--- BRIEF ---
Output all of the lines below exactly, and leave out each image.

--- EXCERPTED DATA ---
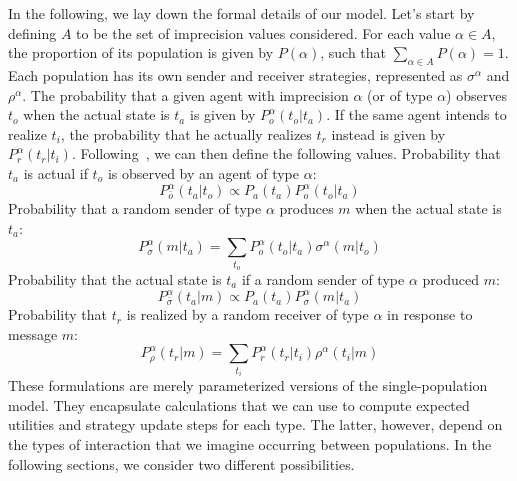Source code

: \documentclass[a4paper]{article}
\begin{document}
In the following, we lay down the formal details of our model.
Let's start by defining $A$ to be the set of imprecision values considered.
For each value $\alpha \in A$, the proportion of its population is given by $P(\alpha)$, such that $\sum_{\alpha \in A} P(\alpha) = 1$.
Each population has its own sender and receiver strategies, represented as $\sigma^\alpha$ and $\rho^\alpha$.
The probability that a given agent with imprecision $\alpha$ (or of type $\alpha$) observes $t_o$ when the actual state is $t_a$ is given by $P_{o}^{\alpha}(t_{o}|t_{a})$.
If the same agent intends to realize $t_i$, the probability that he actually realizes $t_r$ instead is given by $P_{r}^{\alpha}(t_{r}|t_{i})$.
Following~\textcite[26]{franke_vagueness_2017}, we can then define the following values.
Probability that $t_a$ is actual if $t_o$ is observed by an agent of type $\alpha$:
$$
P_{\bar{o}}^{\alpha}(t_{a}|t_{o})\propto P_{a}(t_{a})P_{o}^{\alpha}(t_{o}|t_{a})
$$
Probability that a random sender of type $\alpha$ produces $m$ when the actual state is $t_a$:
$$
P_{\sigma}^{\alpha}(m|t_{a})=\sum_{t_{o}}P_{o}^{\alpha}(t_{o}|t_{a})\sigma^{\alpha}(m|t_{o})
$$
Probability that the actual state is $t_a$ if a random sender of type $\alpha$ produced $m$:
$$
P_{\bar{\sigma}}^{\alpha}(t_{a}|m)\propto P_{a}(t_{a})P_{\sigma}^{\alpha}(m|t_{a})
$$
Probability that $t_r$ is realized by a random receiver of type $\alpha$ in response to message $m$:
$$
P_{\rho}^{\alpha}(t_{r}|m)=\sum_{t_{i}}P_{r}^{\alpha}(t_{r}|t_{i})\rho^{\alpha}(t_{i}|m)
$$
These formulations are merely parameterized versions of the single-population model.
They encapsulate calculations that we can use to compute expected utilities and strategy update steps for each type.
The latter, however, depend on the types of interaction that we imagine occurring between populations.
In the following sections, we consider two different possibilities.
\end{document}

--- RESPONSE TO THE EXERCISE ---
Source code

: \documentclass[a4paper]{article}
\begin{document}
In the following, we lay down the formal details of our model.
Let's start by defining $A$ to be the set of imprecision values considered.
For each value $\alpha \in A$, the proportion of its population is given by $P(\alpha)$, such that $\sum_{\alpha \in A} P(\alpha) = 1$.
Each population has its own sender and receiver strategies, represented as $\sigma^\alpha$ and $\rho^\alpha$.
The probability that a given agent with imprecision $\alpha$ (or of type $\alpha$) observes $t_o$ when the actual state is $t_a$ is given by $P_{o}^{\alpha}(t_{o}|t_{a})$.
If the same agent intends to realize $t_i$, the probability that he actually realizes $t_r$ instead is given by $P_{r}^{\alpha}(t_{r}|t_{i})$.
Following~\textcite[26]{franke_vagueness_2017}, we can then define the following values.
Probability that $t_a$ is actual if $t_o$ is observed by an agent of type $\alpha$:
$$
P_{\bar{o}}^{\alpha}(t_{a}|t_{o})\propto P_{a}(t_{a})P_{o}^{\alpha}(t_{o}|t_{a})
$$
Probability that a random sender of type $\alpha$ produces $m$ when the actual state is $t_a$:
$$
P_{\sigma}^{\alpha}(m|t_{a})=\sum_{t_{o}}P_{o}^{\alpha}(t_{o}|t_{a})\sigma^{\alpha}(m|t_{o})
$$
Probability that the actual state is $t_a$ if a random sender of type $\alpha$ produced $m$:
$$
P_{\bar{\sigma}}^{\alpha}(t_{a}|m)\propto P_{a}(t_{a})P_{\sigma}^{\alpha}(m|t_{a})
$$
Probability that $t_r$ is realized by a random receiver of type $\alpha$ in response to message $m$:
$$
P_{\rho}^{\alpha}(t_{r}|m)=\sum_{t_{i}}P_{r}^{\alpha}(t_{r}|t_{i})\rho^{\alpha}(t_{i}|m)
$$
These formulations are merely parameterized versions of the single-population model.
They encapsulate calculations that we can use to compute expected utilities and strategy update steps for each type.
The latter, however, depend on the types of interaction that we imagine occurring between populations.
In the following sections, we consider two different possibilities.
\end{document}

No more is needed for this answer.